▶ [YOUR GOAL] If a line in the data below contains the word "steht", copy it out.
BEGIN ENTRIES SUPPLIED
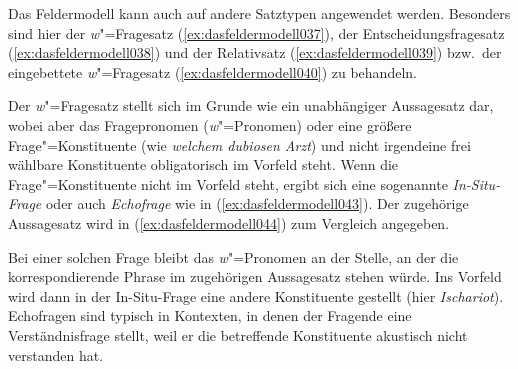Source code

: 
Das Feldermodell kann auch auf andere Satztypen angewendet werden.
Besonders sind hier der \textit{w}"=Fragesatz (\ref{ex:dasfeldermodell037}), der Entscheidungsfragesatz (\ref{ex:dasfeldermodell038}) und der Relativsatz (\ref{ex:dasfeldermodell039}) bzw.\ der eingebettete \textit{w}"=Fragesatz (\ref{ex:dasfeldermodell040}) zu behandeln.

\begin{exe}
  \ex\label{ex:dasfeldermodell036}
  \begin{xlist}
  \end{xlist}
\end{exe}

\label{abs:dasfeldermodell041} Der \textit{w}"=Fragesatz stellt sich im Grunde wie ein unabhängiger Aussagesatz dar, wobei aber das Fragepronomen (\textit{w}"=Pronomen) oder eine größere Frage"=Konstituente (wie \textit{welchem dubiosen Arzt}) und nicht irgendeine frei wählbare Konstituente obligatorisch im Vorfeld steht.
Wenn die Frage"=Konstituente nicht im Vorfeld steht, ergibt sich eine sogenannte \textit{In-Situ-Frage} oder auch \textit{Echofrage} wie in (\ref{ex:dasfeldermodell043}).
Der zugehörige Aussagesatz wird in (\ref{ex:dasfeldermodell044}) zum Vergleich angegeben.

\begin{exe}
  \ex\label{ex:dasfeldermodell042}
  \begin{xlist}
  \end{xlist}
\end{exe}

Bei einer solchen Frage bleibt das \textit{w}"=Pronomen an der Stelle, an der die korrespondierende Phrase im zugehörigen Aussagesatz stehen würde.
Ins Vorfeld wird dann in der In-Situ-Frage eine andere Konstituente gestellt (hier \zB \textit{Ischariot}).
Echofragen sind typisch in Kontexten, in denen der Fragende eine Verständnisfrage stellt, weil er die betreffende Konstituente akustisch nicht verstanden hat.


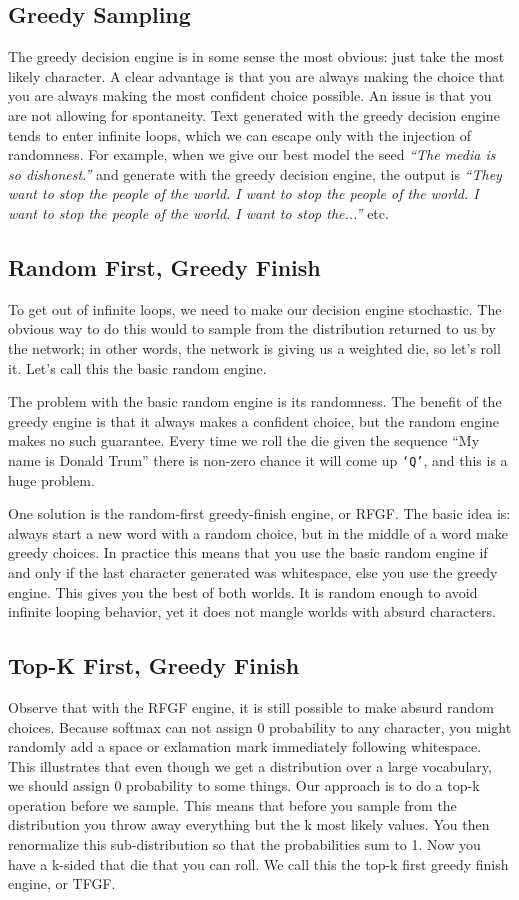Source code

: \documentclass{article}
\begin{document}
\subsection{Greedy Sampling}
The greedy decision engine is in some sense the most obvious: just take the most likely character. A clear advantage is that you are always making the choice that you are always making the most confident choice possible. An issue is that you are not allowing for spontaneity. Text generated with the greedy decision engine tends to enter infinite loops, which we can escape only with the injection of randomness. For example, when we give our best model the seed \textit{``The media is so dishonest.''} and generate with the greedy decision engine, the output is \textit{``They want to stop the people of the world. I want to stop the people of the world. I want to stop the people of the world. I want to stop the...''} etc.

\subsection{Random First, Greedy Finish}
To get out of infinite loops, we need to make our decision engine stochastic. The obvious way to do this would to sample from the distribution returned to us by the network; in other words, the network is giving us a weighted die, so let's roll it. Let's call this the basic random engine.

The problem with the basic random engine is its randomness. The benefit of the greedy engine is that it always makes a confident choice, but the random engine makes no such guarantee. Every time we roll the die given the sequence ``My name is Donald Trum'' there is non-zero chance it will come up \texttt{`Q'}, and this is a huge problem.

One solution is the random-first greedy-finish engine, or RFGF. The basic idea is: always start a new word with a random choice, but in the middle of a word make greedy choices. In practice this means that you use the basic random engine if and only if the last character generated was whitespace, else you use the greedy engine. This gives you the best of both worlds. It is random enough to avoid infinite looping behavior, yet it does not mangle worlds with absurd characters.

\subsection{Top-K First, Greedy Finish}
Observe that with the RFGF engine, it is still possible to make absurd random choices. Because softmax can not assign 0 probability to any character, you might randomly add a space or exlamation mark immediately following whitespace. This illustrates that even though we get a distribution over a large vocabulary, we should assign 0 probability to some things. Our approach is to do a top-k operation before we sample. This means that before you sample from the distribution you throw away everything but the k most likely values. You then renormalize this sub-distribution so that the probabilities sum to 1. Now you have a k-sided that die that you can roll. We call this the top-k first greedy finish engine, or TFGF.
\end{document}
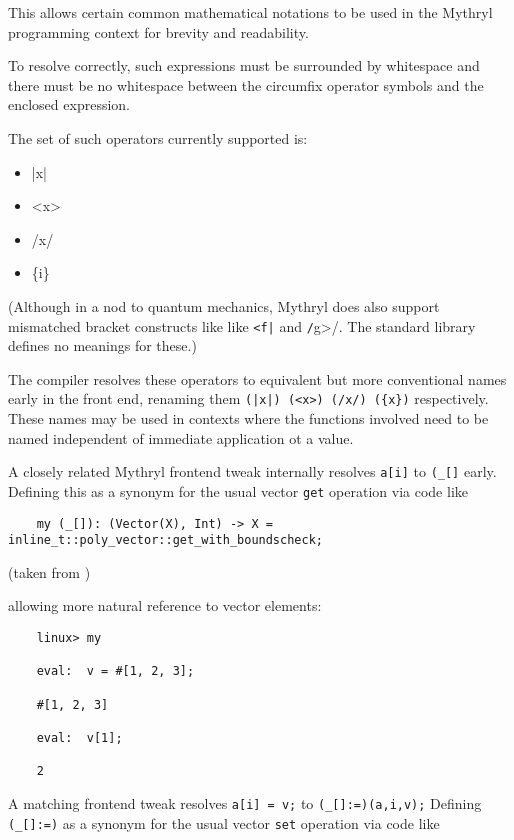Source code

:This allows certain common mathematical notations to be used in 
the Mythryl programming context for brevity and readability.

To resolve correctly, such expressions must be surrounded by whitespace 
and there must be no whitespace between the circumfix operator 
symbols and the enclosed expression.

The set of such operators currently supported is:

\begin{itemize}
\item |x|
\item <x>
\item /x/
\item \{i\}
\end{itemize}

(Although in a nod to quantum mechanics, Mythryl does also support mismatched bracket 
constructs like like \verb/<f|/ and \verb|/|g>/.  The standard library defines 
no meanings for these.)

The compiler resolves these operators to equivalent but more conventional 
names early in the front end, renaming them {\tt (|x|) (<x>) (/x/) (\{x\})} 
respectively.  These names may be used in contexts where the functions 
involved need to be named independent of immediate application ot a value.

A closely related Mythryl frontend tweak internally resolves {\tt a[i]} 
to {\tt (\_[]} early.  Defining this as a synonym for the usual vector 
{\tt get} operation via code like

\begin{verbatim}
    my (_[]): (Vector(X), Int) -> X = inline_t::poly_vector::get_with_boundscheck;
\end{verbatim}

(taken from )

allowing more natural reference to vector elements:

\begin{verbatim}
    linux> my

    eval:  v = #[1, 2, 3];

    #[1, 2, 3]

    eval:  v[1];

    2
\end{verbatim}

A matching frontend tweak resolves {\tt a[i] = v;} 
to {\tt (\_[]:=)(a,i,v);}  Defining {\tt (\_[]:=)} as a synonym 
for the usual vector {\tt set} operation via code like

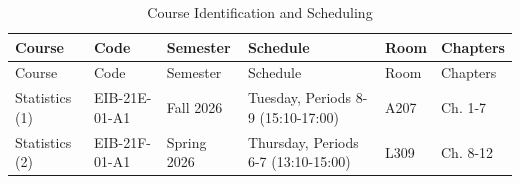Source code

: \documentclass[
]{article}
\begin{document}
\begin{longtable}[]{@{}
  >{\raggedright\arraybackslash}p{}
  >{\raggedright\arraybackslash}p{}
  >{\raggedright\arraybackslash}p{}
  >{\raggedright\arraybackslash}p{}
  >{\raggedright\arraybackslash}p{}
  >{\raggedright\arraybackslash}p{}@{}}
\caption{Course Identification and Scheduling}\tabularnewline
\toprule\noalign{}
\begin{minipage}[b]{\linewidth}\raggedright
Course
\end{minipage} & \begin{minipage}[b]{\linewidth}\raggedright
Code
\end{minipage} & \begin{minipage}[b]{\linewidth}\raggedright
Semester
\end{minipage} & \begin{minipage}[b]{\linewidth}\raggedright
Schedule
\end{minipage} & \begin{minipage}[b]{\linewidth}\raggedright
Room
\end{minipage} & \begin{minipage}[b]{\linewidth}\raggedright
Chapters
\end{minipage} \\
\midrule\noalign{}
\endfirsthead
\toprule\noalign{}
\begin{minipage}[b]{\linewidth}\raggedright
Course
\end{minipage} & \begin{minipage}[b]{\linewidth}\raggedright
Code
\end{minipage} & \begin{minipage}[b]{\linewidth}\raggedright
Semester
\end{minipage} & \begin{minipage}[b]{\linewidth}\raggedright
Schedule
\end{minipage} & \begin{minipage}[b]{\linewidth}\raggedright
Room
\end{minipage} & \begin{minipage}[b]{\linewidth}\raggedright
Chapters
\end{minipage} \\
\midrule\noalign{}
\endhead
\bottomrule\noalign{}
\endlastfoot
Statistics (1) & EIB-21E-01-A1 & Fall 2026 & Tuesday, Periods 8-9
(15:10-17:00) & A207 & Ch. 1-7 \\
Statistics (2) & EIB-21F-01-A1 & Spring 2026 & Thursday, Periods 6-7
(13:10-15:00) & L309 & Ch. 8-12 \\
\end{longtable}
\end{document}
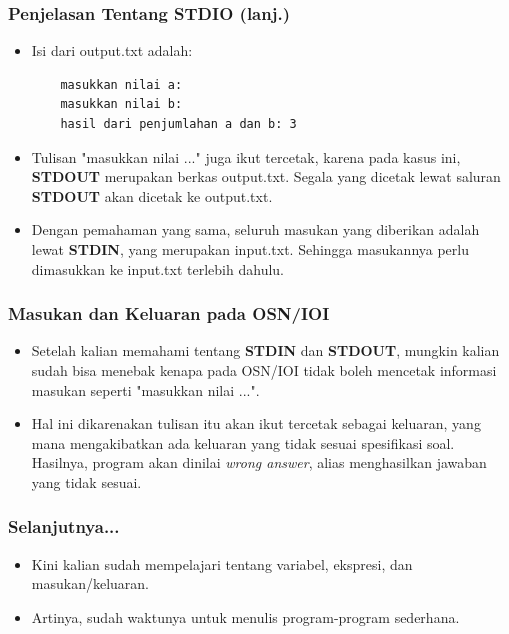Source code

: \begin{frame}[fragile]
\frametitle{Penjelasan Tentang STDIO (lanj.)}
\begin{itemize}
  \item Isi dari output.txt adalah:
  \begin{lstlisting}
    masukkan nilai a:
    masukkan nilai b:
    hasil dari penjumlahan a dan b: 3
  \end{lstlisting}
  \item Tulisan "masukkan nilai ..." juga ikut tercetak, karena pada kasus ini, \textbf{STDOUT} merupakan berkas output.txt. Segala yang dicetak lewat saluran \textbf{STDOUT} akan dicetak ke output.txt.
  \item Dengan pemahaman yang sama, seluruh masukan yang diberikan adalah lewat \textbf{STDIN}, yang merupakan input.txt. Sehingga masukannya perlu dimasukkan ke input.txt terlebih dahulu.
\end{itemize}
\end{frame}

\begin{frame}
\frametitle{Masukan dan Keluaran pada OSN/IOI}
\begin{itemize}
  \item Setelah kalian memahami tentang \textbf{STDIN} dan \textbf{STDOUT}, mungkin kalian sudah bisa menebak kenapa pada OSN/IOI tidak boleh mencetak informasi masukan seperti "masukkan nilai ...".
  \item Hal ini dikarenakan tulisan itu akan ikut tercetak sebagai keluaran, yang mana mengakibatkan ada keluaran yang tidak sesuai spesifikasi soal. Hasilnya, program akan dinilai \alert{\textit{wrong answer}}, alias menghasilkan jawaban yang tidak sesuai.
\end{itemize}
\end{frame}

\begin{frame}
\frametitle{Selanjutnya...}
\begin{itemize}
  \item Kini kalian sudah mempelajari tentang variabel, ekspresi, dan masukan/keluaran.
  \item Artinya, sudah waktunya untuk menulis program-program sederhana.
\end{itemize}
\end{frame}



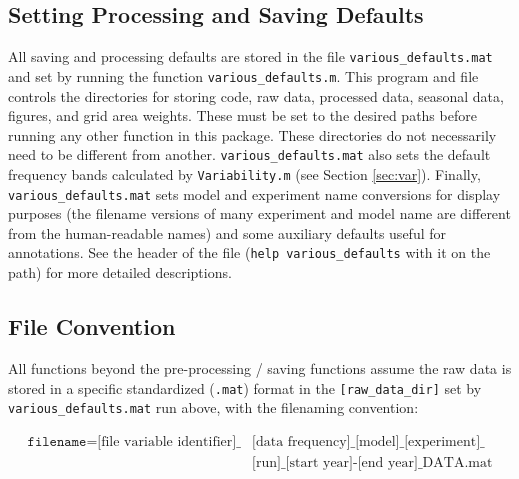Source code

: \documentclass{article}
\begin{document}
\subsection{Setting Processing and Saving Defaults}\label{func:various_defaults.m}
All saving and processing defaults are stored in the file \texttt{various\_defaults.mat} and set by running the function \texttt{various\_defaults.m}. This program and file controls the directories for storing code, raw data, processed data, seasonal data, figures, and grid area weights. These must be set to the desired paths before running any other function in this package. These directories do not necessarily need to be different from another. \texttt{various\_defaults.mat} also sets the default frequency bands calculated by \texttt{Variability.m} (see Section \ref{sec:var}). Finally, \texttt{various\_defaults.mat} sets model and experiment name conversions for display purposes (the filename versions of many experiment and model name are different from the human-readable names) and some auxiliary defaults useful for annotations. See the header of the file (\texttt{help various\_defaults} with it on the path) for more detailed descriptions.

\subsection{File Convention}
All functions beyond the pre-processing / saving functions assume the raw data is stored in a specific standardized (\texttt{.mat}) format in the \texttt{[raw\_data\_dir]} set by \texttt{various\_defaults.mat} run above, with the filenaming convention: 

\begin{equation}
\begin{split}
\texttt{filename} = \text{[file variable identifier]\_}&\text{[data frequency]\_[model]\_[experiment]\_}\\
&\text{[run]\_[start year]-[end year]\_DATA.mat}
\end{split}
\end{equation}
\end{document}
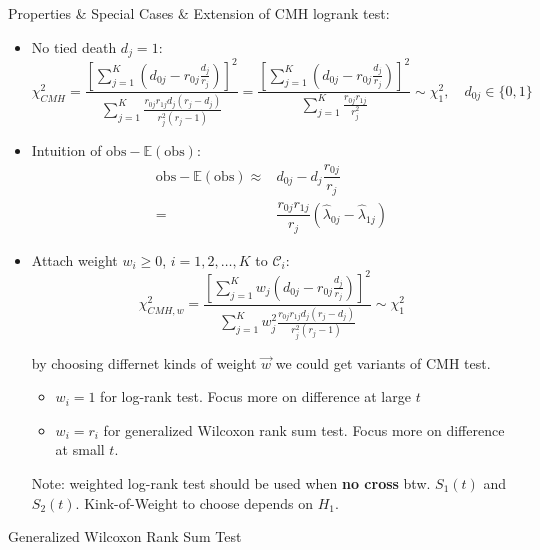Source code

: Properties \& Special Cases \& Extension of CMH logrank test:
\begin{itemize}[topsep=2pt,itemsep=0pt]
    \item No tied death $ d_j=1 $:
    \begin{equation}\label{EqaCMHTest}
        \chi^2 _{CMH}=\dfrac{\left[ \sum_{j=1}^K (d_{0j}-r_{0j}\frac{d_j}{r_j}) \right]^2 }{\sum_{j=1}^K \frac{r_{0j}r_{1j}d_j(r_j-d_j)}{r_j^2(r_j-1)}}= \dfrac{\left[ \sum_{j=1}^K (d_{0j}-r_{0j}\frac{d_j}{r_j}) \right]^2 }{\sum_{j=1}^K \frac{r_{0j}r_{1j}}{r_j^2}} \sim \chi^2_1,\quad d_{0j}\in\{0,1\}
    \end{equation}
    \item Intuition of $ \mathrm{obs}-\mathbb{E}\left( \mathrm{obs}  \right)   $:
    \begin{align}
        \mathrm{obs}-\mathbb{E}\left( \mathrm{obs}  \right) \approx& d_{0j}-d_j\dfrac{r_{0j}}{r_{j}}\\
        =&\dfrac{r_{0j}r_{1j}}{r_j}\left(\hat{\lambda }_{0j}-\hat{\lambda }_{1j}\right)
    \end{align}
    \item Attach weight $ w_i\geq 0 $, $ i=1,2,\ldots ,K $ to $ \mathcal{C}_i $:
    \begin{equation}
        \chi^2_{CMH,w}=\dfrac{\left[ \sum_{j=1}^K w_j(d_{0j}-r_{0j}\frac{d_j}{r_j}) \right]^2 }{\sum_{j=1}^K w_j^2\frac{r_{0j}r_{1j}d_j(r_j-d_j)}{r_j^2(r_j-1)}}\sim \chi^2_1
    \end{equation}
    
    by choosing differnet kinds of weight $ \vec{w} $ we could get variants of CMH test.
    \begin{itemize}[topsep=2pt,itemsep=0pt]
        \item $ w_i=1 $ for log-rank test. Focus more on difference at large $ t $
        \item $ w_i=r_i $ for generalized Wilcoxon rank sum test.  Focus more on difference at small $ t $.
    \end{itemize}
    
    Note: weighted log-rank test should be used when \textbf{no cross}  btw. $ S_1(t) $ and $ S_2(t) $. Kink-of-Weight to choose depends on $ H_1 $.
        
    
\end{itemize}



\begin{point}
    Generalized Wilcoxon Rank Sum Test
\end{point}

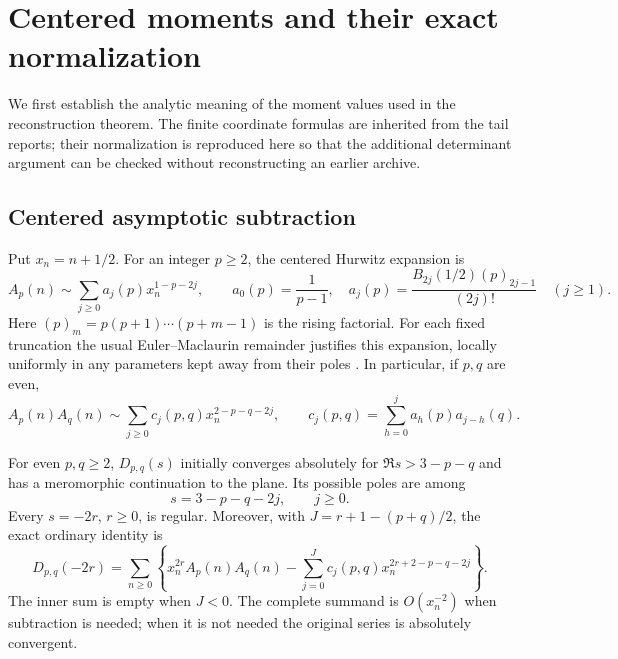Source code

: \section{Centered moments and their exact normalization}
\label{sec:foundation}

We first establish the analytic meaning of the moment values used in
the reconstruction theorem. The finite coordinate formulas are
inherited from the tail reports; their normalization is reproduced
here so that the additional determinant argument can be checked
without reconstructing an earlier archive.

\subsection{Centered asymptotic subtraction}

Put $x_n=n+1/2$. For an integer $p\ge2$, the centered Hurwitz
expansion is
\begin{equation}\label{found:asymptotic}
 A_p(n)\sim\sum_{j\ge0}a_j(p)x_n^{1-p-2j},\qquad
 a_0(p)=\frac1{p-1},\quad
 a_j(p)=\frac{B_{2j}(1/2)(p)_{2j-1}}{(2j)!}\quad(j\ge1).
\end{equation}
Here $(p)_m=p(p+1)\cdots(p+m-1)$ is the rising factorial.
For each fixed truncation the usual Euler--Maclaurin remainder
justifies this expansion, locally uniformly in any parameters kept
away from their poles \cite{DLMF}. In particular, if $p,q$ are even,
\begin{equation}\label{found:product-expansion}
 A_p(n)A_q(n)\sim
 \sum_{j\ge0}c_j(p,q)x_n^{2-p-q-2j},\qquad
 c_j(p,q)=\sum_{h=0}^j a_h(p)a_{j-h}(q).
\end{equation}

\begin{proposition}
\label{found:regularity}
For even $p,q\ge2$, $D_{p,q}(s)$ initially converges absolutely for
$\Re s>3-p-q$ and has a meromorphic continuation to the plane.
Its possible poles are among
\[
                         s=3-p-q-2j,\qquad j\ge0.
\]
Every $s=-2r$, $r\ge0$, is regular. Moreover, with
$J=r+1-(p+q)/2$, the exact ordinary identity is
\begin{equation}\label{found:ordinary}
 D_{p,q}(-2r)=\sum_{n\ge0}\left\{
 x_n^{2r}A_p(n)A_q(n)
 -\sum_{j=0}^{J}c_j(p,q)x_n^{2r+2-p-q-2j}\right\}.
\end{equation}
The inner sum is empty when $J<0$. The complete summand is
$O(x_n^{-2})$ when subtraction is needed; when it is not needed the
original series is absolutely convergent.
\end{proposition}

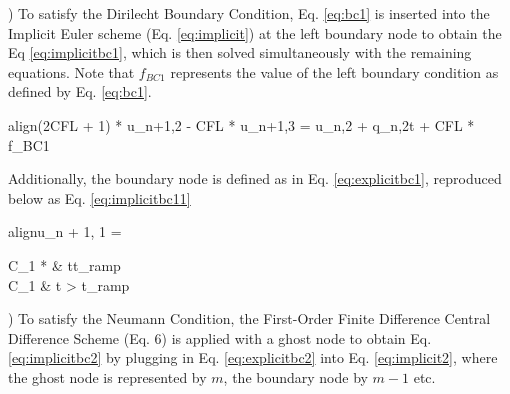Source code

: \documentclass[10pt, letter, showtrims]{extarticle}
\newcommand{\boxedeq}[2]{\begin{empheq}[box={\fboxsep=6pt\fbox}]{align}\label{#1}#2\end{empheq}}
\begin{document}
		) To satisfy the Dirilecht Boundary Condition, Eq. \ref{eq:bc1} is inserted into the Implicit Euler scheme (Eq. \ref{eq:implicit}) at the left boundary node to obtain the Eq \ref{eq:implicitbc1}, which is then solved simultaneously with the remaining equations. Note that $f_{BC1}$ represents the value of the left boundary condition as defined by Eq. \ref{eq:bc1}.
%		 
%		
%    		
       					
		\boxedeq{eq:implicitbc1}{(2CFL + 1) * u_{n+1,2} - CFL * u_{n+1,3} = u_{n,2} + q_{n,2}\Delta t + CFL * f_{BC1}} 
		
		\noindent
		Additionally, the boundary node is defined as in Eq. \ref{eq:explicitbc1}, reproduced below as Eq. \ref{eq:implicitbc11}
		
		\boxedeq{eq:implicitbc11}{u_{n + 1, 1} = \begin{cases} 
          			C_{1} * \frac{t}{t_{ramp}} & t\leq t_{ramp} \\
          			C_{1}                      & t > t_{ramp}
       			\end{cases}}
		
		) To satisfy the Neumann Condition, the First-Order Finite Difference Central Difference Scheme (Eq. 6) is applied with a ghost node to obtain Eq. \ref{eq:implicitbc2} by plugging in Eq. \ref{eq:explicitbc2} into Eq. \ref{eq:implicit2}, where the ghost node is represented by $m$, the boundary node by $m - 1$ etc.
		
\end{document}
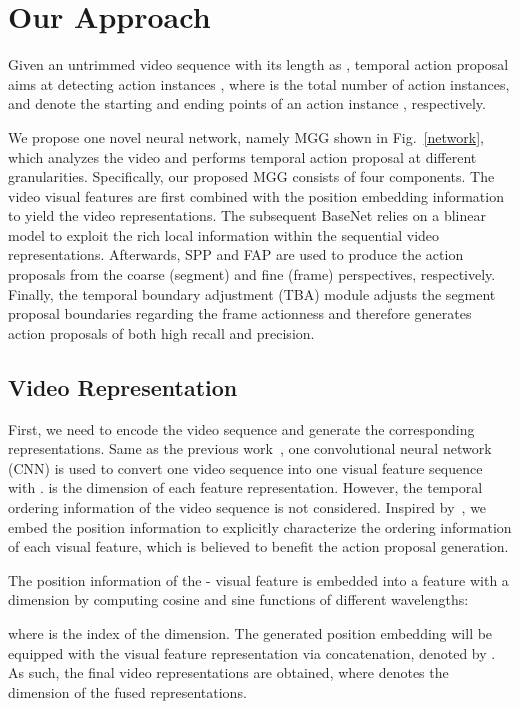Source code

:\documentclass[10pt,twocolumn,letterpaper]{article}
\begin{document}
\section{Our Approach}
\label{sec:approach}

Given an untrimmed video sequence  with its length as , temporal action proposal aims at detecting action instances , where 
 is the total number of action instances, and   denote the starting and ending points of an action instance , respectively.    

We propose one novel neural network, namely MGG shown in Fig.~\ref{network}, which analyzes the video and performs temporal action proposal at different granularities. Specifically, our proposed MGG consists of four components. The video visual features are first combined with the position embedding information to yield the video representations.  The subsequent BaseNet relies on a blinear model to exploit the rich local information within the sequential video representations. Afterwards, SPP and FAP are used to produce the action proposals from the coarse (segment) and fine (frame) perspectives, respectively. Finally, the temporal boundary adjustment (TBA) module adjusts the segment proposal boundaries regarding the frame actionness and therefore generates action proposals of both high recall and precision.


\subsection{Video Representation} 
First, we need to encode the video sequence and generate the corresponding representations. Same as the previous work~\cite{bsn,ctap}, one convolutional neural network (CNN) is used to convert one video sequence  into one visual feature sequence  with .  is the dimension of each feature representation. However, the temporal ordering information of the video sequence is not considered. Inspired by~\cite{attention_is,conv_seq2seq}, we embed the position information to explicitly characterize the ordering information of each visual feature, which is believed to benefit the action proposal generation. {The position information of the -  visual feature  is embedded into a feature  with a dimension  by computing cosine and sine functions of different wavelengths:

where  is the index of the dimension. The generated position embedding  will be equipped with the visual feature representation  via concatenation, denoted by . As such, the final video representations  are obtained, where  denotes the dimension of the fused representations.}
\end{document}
END ENTRIES SUPPLIED
▶ [ANSWER SPACE]
\label{abs:dasfeldermodell041} Der \textit{w}"=Fragesatz stellt sich im Grunde wie ein unabhängiger Aussagesatz dar, wobei aber das Fragepronomen (\textit{w}"=Pronomen) oder eine größere Frage"=Konstituente (wie \textit{welchem dubiosen Arzt}) und nicht irgendeine frei wählbare Konstituente obligatorisch im Vorfeld steht.
Wenn die Frage"=Konstituente nicht im Vorfeld steht, ergibt sich eine sogenannte \textit{In-Situ-Frage} oder auch \textit{Echofrage} wie in (\ref{ex:dasfeldermodell043}).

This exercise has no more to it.